# Exercise instructions
Among the entries, find each line that includes the string "omega" and list it.

══ Data in this exercise ══

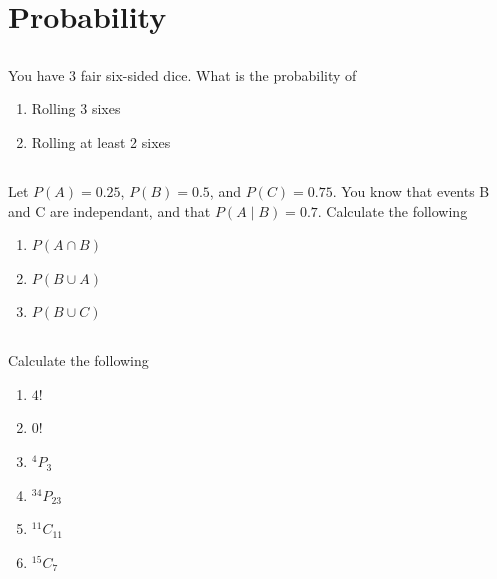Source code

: \documentclass[twocolumn]{article}
\begin{document}
\clearpage
\section{Probability}

\subsection{}

    You have 3 fair six-sided dice. What is the probability of

    \begin{enumerate}
        \item Rolling 3 sixes
        \item Rolling at least 2 sixes
    \end{enumerate}

\subsection{}

    Let $P(A) = 0.25$, $P(B) = 0.5$, and $P(C) = 0.75$. You know that events B and C are independant, and that $P(A \mid B ) = 0.7 $. Calculate the following

    \begin{enumerate}
        \item $P(A \cap B)$
        \item $P(B \cup A)$
        \item $P(B \cup C)$
    \end{enumerate}

\subsection{}

    Calculate the following

    \begin{multicols}{2}
        \begin{enumerate}
            \item $ 4! $
            \item $ 0! $
            \item $ ^4P_3 $
            \item $ ^{34}P_{23} $
            \item $ ^{11}C_{11} $
            \item $ ^{15}C_{7} $
        \end{enumerate}
    \end{multicols}
\end{document}
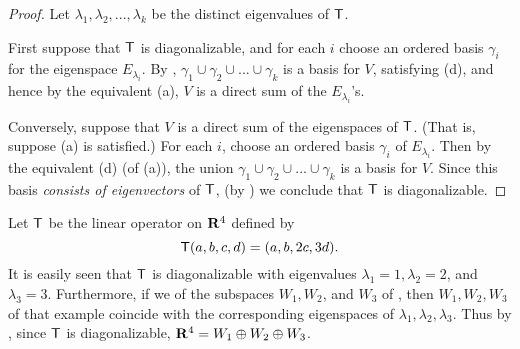 \begin{proof}
Let \(\lambda_1, \lambda_2, ..., \lambda_k\) be the distinct eigenvalues of \(\textsf{T}\).

First suppose that \(\textsf{T}\) is diagonalizable, and for each \(i\) choose an ordered basis \(\gamma_i\) for the eigenspace \(E_{\lambda_i}\).
By , \(\gamma_1 \cup \gamma_2 \cup ... \cup \gamma_k\) is a basis for \(V\), satisfying (d), and hence by the equivalent (a), \(V\) is a direct sum of the \(E_{\lambda_i}\)'s.

Conversely, suppose that \(V\) is a direct sum of the eigenspaces of \(\textsf{T}\).
(That is, suppose (a) is satisfied.)
For each \(i\), choose an ordered basis \(\gamma_i\) of \(E_{\lambda_i}\).
Then by the equivalent (d) (of (a)), the union \(\gamma_1 \cup \gamma_2 \cup ... \cup \gamma_k\) is a basis for \(V\).
Since this basis \emph{consists of eigenvectors} of \(\textsf{T}\), (by ) we conclude that \(\textsf{T}\) is diagonalizable.
\end{proof}

\begin{example} \label{example 5.2.10}
Let \(\textsf{T}\) be the linear operator on \(\mathbf{R}^4\) defined by
\[
    \textsf{T}(a, b, c, d) = (a, b, 2c, 3d).
\]
It is easily seen that \(\textsf{T}\) is diagonalizable with eigenvalues \(\lambda_1 = 1, \lambda_2 = 2\), and \(\lambda_3 = 3\).
Furthermore, if we  of the subspaces \(W_1, W_2\), and \(W_3\) of , then \(W_1, W_2, W_3\) of that example coincide with the corresponding eigenspaces of \(\lambda_1, \lambda_2, \lambda_3\).
Thus by , since \(\textsf{T}\) is diagonalizable, \(\mathbf{R}^4 = W_1 \oplus W_2 \oplus W_3\).
\end{example}
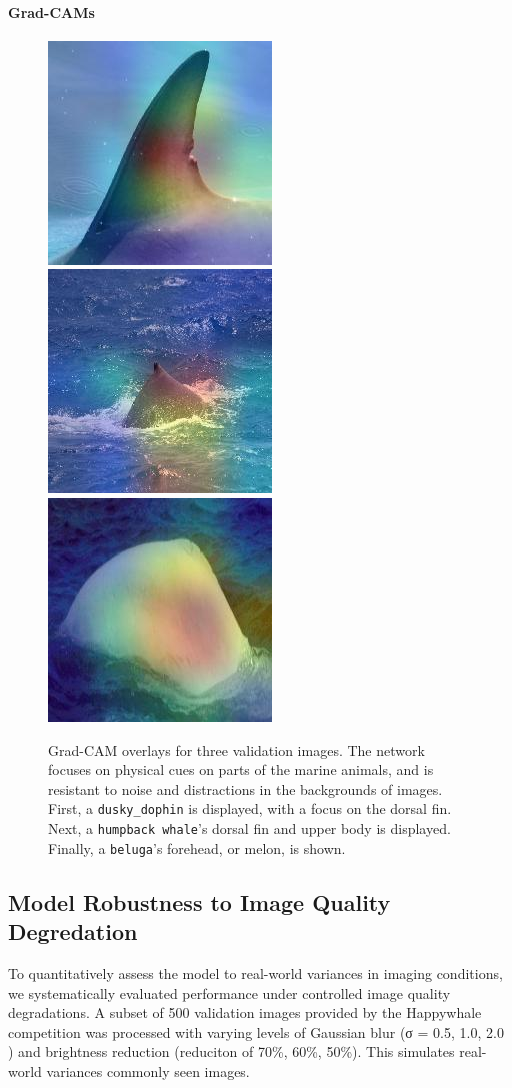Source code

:\documentclass[twocolumn]{article}
\begin{document}
\paragraph{Grad-CAMs}
\begin{figure}[H]
  \includegraphics[width=0.32\linewidth]{gradcam_dusky_dolphin.jpg}
  \includegraphics[width=0.32\linewidth]{gradcam_humpback_whale.jpg}
  \includegraphics[width=0.32\linewidth]{gradcam_beluga.jpg}
  \caption{Grad-CAM overlays for three validation
  images.  The network focuses on physical cues on parts of the marine animals, and is resistant to noise and distractions in the backgrounds of images. First, a \texttt{dusky_dophin} is displayed, with a focus on the dorsal fin. Next, a \texttt{humpback whale}'s dorsal fin and upper body is displayed. Finally, a \texttt{beluga}'s forehead, or melon, is shown.}
  \label{fig:gradcam_examples}
\end{figure}

\subsection{Model Robustness to Image Quality Degredation}

To quantitatively assess the model to real-world variances in imaging conditions, we systematically evaluated performance under controlled image quality degradations. A subset of 500 validation images provided by the Happywhale competition was processed with varying levels of Gaussian blur (σ = 0.5, 1.0, 2.0 ) and brightness reduction (reduciton of 70\%, 60\%, 50\%). This simulates real-world variances commonly seen images.
\end{document}
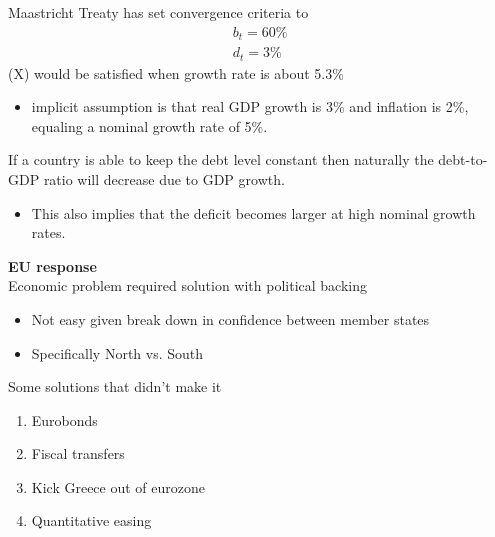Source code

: \documentclass{beamer}
\begin{document}
\begin{frame}
  Maastricht Treaty has set convergence criteria to
  \begin{align}
    b_t=60\%\\
    d_t=3\%
  \end{align}
   (X) would be satisfied when growth rate is about 5.3\%
   \begin{itemize}
     \item implicit assumption is that real GDP growth is 3\% and inflation is 2\%, equaling a nominal growth rate of 5\%.  
   \end{itemize} 
   If a country is able to keep the debt level constant then naturally the debt-to-GDP ratio will decrease due to GDP growth. 
   \begin{itemize}
     \item This also implies that the deficit becomes larger at high nominal growth rates.  
   \end{itemize}
\end{frame}


\begin{frame}
  \textbf{EU response}\\
  Economic problem required solution with political backing
  \begin{itemize}
    \item Not easy given break down in confidence between member states
    \item Specifically North vs. South
  \end{itemize}
  \medskip
  Some solutions that didn't make it
  \begin{enumerate}
    \item Eurobonds
    \item Fiscal transfers
    \item Kick Greece out of eurozone
    \item Quantitative easing
  \end{enumerate}
 \end{frame}
\end{document}
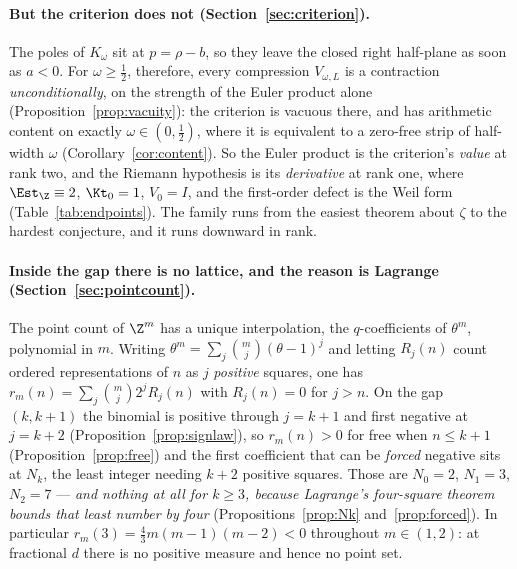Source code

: \paragraph{But the criterion does not (Section~\ref{sec:criterion}).} The poles
of $K_\omega$ sit at $p=\rho-b$, so they leave the closed right half-plane as
soon as $a<0$. For $\omega\ge\frac12$, therefore, every compression
$V_{\omega,L}$ is a contraction \emph{unconditionally}, on the strength of the
Euler product alone (Proposition~\ref{prop:vacuity}): the criterion is vacuous
there, and has arithmetic content on exactly $\omega\in(0,\frac12)$, where it is
equivalent to a zero-free strip of half-width $\omega$
(Corollary~\ref{cor:content}). So the Euler product is the criterion's
\emph{value} at rank two, and the Riemann hypothesis is its \emph{derivative} at
rank one, where $\Est_{\Z}\equiv2$, $\Kt_0=1$, $V_0=I$, and the first-order
defect is the Weil form (Table~\ref{tab:endpoints}). The family runs from the
easiest theorem about $\zeta$ to the hardest conjecture, and it runs downward in
rank.

\paragraph{Inside the gap there is no lattice, and the reason is Lagrange
(Section~\ref{sec:pointcount}).} The point count of $\Z^{m}$ has a unique
interpolation, the $q$-coefficients of $\theta^{m}$, polynomial in $m$. Writing
$\theta^{m}=\sum_j\binom mj(\theta-1)^{j}$ and letting $R_j(n)$ count ordered
representations of $n$ as $j$ \emph{positive} squares, one has
$r_m(n)=\sum_j\binom mj2^{j}R_j(n)$ with $R_j(n)=0$ for $j>n$. On the gap
$(k,k+1)$ the binomial is positive through $j=k+1$ and first negative at
$j=k+2$ (Proposition~\ref{prop:signlaw}), so $r_m(n)>0$ for free when $n\le k+1$
(Proposition~\ref{prop:free}) and the first coefficient that can be \emph{forced}
negative sits at $N_k$, the least integer needing $k+2$ positive squares. Those
are $N_0=2$, $N_1=3$, $N_2=7$ --- \emph{and nothing at all for $k\ge3$, because
Lagrange's four-square theorem bounds that least number by four}
(Propositions~\ref{prop:Nk} and~\ref{prop:forced}). In particular
$r_m(3)=\frac43m(m-1)(m-2)<0$ throughout $m\in(1,2)$: at fractional $d$ there is
no positive measure and hence no point set.

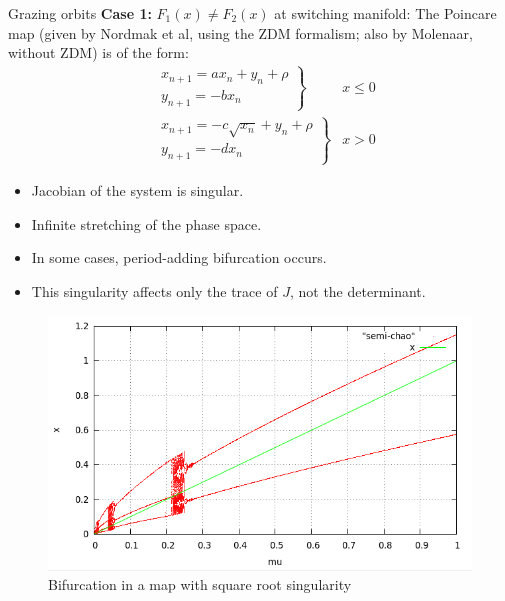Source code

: \documentclass[xcolor=x11names,compress]{beamer}
\renewcommand{\(}{\begin{columns}}
\renewcommand{\)}{\end{columns}}
\newcommand{\<}[1]{\begin{column}{#1}}
\renewcommand{\>}{\end{column}}
\newcommand{\case}[1]{\textbf{Case #1:}}
\begin{document}
\begin{frame}{Grazing orbits}
\case{1} $F_1(x)\neq F_2(x)$ at switching manifold:
The Poincare map (given by Nordmak et al\cite{paper:nordmark-sqrt}, using the 
ZDM formalism; also by Molenaar, without ZDM) is of the form:
\begin{align*}
&\left.  \begin{array}{lr}
x_{n+1}=ax_n + y_n + \rho\\
y_{n+1}= -bx_n
\end{array}
\right\}  &x\leq 0\\
&\left.  \begin{array}{lr}
x_{n+1}= -c \sqrt{x_n} + y_n +\rho\\
y_{n+1}= -dx_n
\end{array}
\right\}  & x>0
\end{align*}

\begin{itemize}
\item Jacobian of the system is singular. \\
\item Infinite stretching of the phase space.  \\
\item In some cases, period-adding bifurcation occurs.  \\
\item This singularity affects only the trace of $J$, not the determinant. \cite{paper:sob-trace-sing} 
\end{itemize}

\end{frame}


\begin{frame}

\begin{figure}
\caption{Bifurcation in a map with square root singularity}
\begin{center}
\includegraphics[width=0.9\columnwidth]{../2011-08-14/semi-chao}
\end{center}
\end{figure}
\end{frame}
\end{document}
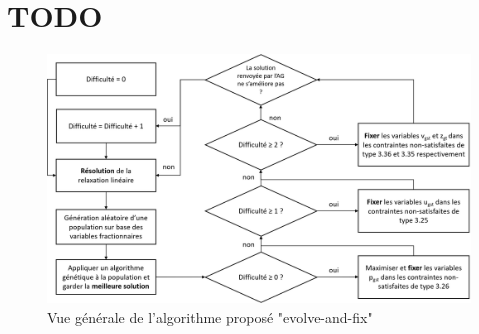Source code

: \vspace*{1.2cm}

\section{TODO}

\begin{figure}[h!]
    \begin{center}
        \includegraphics[width=\textwidth]{imgs/evolveandfix.png}\\
        Vue générale de l'algorithme proposé "evolve-and-fix"
    \end{center}
\end{figure}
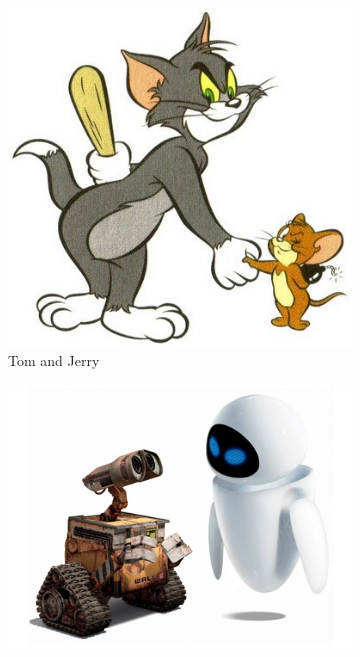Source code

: \documentclass{report}
\begin{document}
\begin{landscape}
 
\begin{figure}
  \centering
  \begin{subfigure}[b]{0.5\textwidth}
    \includegraphics[width=\textwidth]{Pictures/TomandJerry.jpg}
    \caption{Tom and Jerry}
    \label{fig:TomJerry}   
  \end{subfigure}             
  \begin{subfigure}[b]{0.5\textwidth}
    \includegraphics[width=\textwidth]{Pictures/WallE.jpg}

\end{subfigure}
\end{figure}
\end{landscape}
\end{document}

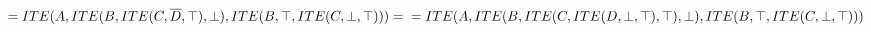 \documentclass[12pt]{article}
\begin{document}
\begin{enumerate}
\begin{equation*}
		    = ITE(A, ITE(B, ITE(C, \overline{D}, \top), \bot), ITE(B, \top, ITE(C, \bot, \top))) = \\
		    
		    = ITE(A, ITE(B, ITE(C, ITE(D, \bot, \top), \top), \bot), ITE(B, \top, ITE(C, \bot, \top)))
		    
		\end{equation*}
		
	\end{enumerate}
	
	
	
    
\end{document}
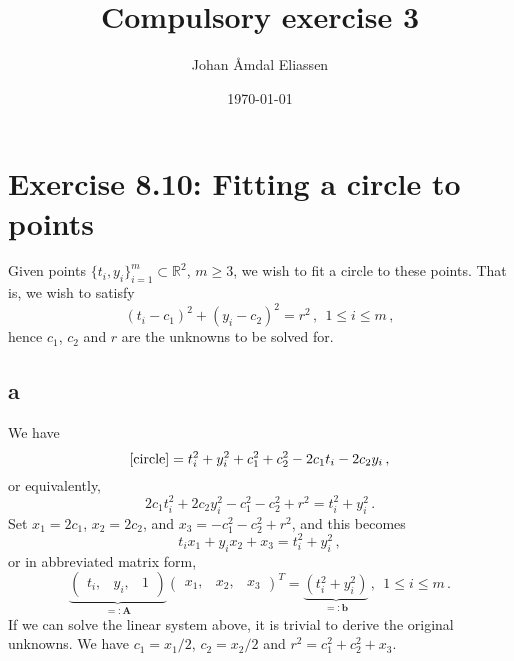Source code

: \documentclass[11pt]{amsart}
\theoremstyle{definition}
\newcommand{\R}{\mathbb{R}}
\numberwithin{equation}{section}
\begin{document}
\title{Compulsory exercise 3}
\author{Johan Åmdal Eliassen}

\maketitle

\date{\today}

\section{Exercise 8.10: Fitting a circle to points}
Given points $\{t_i, y_i\}_{i=1}^m \subset \R^2$, $m \geq 3$, we wish to fit a circle to these points. That is, we wish to satisfy
\begin{equation}\tag{*}\label{circle}
(t_i - c_1)^2 + (y_i - c_2)^2 = r^2\,,\:\:1 \leq i \leq m\,,
\end{equation}
hence $c_1$, $c_2$ and $r$ are the unknowns to be solved for.
\subsection*{a}
We have \begin{equation}
\eqref{circle} = t_i^2 + y_i^2 + c_1^2 + c_2^2 - 2c_1t_i - 2c_2 y_i\,,
\end{equation}
or equivalently,
\begin{equation}
2c_1 t_i^2 + 2c_2 y_i^2 - c_1^2 - c_2^2 + r^2
= t_i^2 + y_i^2\,.
\end{equation}
Set $x_1 = 2c_1$, $x_2 = 2c_2$, and $x_3 = -c_1^2 - c_2^2 + r^2$, and this becomes
\begin{equation}
t_i x_1 + y_i x_2 + x_3 = t_i^2 + y_i^2\,,
\end{equation}
or in abbreviated matrix form,
\begin{equation}
\underbrace{
\left(
\begin{matrix}
t_i, & y_i, & 1
\end{matrix}
\right)}_{=: \mathbf{A}}
\left(
\begin{matrix}
x_1, & x_2, & x_3
\end{matrix}
\right)^T
=
\underbrace{
(t_i^2 + y_i^2)}_{=: \mathbf{b}}\,,\:\:1\leq i \leq m\,.
\end{equation}
If we can solve the linear system above, it is trivial to derive the original unknowns. We have $c_1 = x_1/2$, $c_2 = x_2/2$ and $r^2 = c_1^2 + c_2^2 + x_3$.
\end{document}
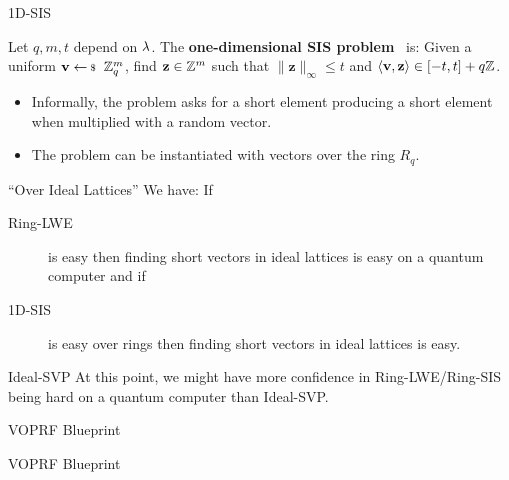 \documentclass[xcolor=table,10pt,aspectratio=169]{beamer}
\begin{document}
\begin{frame}[label={sec:orgd232589}]{1D-SIS}
\begin{definition} Let $ q,m,t $ depend on $ \lambda $. The
  \textbf{one-dimensional SIS problem}~ is: Given a uniform \( \mathbf{v} \sample \ZZ_q^m\), find \(\mathbf{z} \in \mathbb{Z}^m\) such that \( \|\mathbf{z}\|_\infty \leq t \) and \( \langle \mathbf{v}, \mathbf{z} \rangle \in [-t,t] + q \mathbb{Z}\).
\end{definition}

\begin{itemize}
\item Informally, the problem asks for a short element producing a short element when multiplied with a random vector.
\item The problem can be instantiated with vectors over the ring \(R_q\).
\end{itemize}
\end{frame}

\begin{frame}[label={sec:orge09296e}]{“Over Ideal Lattices”}
We have: If
\begin{description}
\item[{Ring-LWE}] is easy then finding short vectors in ideal lattices is easy on a quantum computer and if
\item[{1D-SIS}] is easy over rings then finding short vectors in ideal lattices is easy.
\end{description}

\pause

\begin{block}{Ideal-SVP}
At this point, we might have more confidence in Ring-LWE/Ring-SIS being hard on a quantum computer than Ideal-SVP.
\end{block}
\end{frame}

\begin{frame}[label={sec:orgb5b133b}]{VOPRF Blueprint}
\centering
{}
\end{frame}

\begin{frame}[label={sec:org923d8f8}]{VOPRF Blueprint}
\centering
{}
\end{frame}
\end{document}
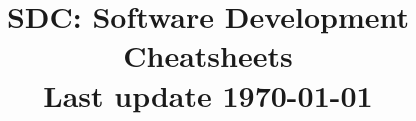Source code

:\usepackage{fancyhdr}
\pagestyle{fancy}

\renewcommand{\chaptermark}[1]{\markboth{#1}{}}
\fancyhf{}
\fancyhead[L]{
	\hmwkTitle
	}
\fancyfoot[C]{\thepage}


\renewcommand\headrulewidth{0.4pt} %
\renewcommand\footrulewidth{0.4pt} %

\setlength\parindent{0pt} %

\title{
\vspace{2in}
\textmd{\textbf{SDC: Software Development Cheatsheets}}\\
\normalsize\vspace{0.1in}\small{Last update \today}\\
\vspace{3in}
}

\author{\textbf{\hmwkAuthorName}}
\date{} %
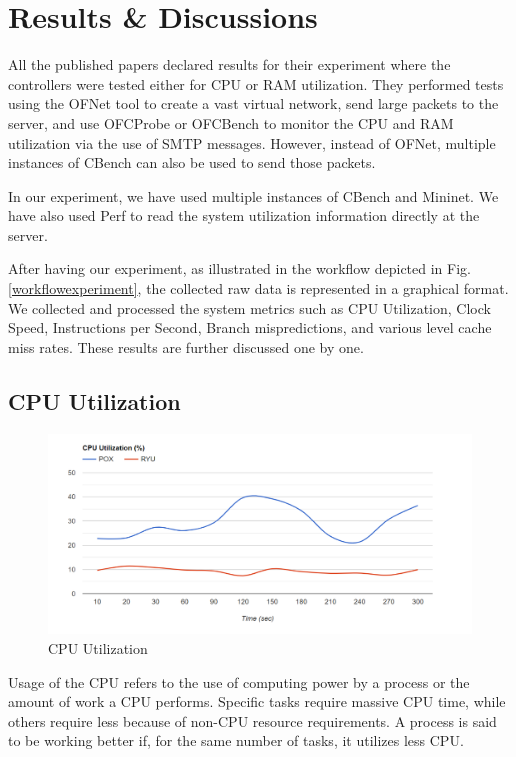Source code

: \chapter{Results \& Discussions}

All the published papers declared results for their experiment where the controllers were tested either for CPU or RAM utilization. They performed tests using the OFNet tool to create a vast virtual network, send large packets to the server, and use OFCProbe or OFCBench to monitor the CPU and RAM utilization via the use of SMTP messages. However, instead of OFNet, multiple instances of CBench can also be used to send those packets.

In our experiment, we have used multiple instances of CBench and Mininet. We have also used Perf to read the system utilization information directly at the server.

After having our experiment, as illustrated in the workflow depicted in Fig. \ref{workflowexperiment}, the collected raw data is represented in a graphical format. We collected and processed the system metrics such as CPU Utilization, Clock Speed, Instructions per Second, Branch mispredictions, and various level cache miss rates. These results are further discussed one by one.

\section{CPU Utilization}

\begin{figure}[!hbt]
    \centering
        \includegraphics[width=\textwidth,keepaspectratio]{images/cpu_utilization.png}
       \caption{CPU Utilization}
        \label{CPUutilization}
\end{figure}

Usage of the CPU refers to the use of computing power by a process or the amount of work a CPU performs. Specific tasks require massive CPU time, while others require less because of non-CPU resource requirements. A process is said to be working better if, for the same number of tasks, it utilizes less CPU.


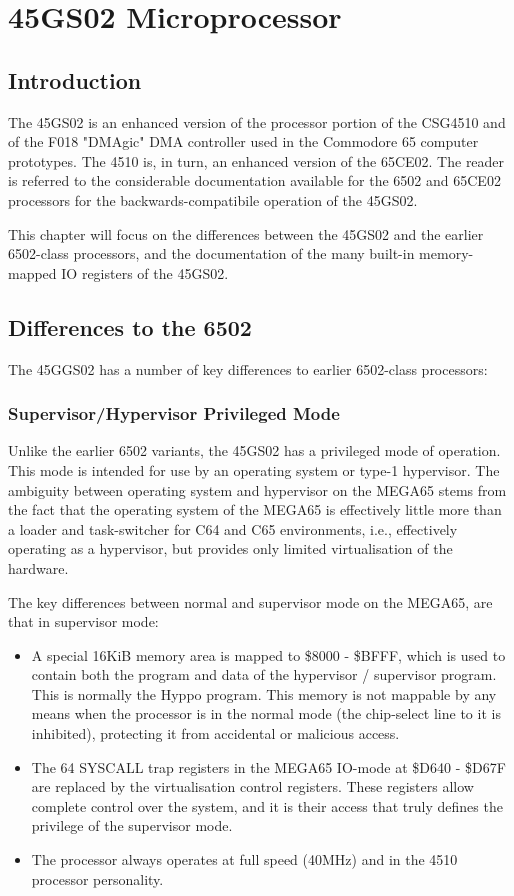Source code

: \chapter{45GS02 Microprocessor}
\label{cha:cpu}
\label{cha:45gs02}
\section{Introduction}

The 45GS02 is an enhanced version of the processor portion of the CSG4510
and of the F018 "DMAgic" DMA controller used in the Commodore 65
computer prototypes.  The 4510 is, in turn,
an enhanced version of the 65CE02.
The reader is referred to
the considerable documentation available for the 6502 and 65CE02 processors
for the backwards-compatibile operation of the 45GS02.

This chapter will
focus on the differences between the 45GS02 and the earlier 6502-class
processors, and the documentation of the many built-in memory-mapped IO
registers of the 45GS02.

\section{Differences to the 6502}

The 45GGS02 has a number of key differences to earlier 6502-class processors:

\subsection{Supervisor/Hypervisor Privileged Mode}

Unlike the earlier 6502 variants, the 45GS02 has a privileged mode of operation.
This mode is intended for use by an operating system or type-1
hypervisor.  The ambiguity between
operating system and hypervisor on the MEGA65 stems from the fact that the operating
system of the MEGA65 is effectively little more than a loader and
task-switcher for C64 and C65
environments, i.e., effectively operating as a hypervisor, but provides
only limited virtualisation
of the hardware.

The key differences between normal and supervisor mode on the MEGA65, are that in
supervisor mode:

\begin{itemize}
\item A special 16KiB memory area is mapped to \$8000 - \$BFFF, which is
 used to contain both
 the program and data of the hypervisor / supervisor program.
 This is normally the Hyppo program.
  This memory is not mappable by any means when the processor is in the
 normal mode (the chip-select
  line to it is inhibited), protecting it from accidental or malicious access.
\item The 64 SYSCALL trap registers in the MEGA65 IO-mode at
\$D640 - \$D67F are replaced by the
  virtualisation control registers.  These registers allow complete
control over the system, and
  it is their access that truly defines the privilege of the supervisor mode.
  \item The processor always operates at full speed (40MHz) and in the
 4510 processor personality.
\end{itemize}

═══

# Answer area
of $K_\omega$ sit at $p=\rho-b$, so they leave the closed right half-plane as
soon as $a<0$. For $\omega\ge\frac12$, therefore, every compression
$V_{\omega,L}$ is a contraction \emph{unconditionally}, on the strength of the
there, and has arithmetic content on exactly $\omega\in(0,\frac12)$, where it is
equivalent to a zero-free strip of half-width $\omega$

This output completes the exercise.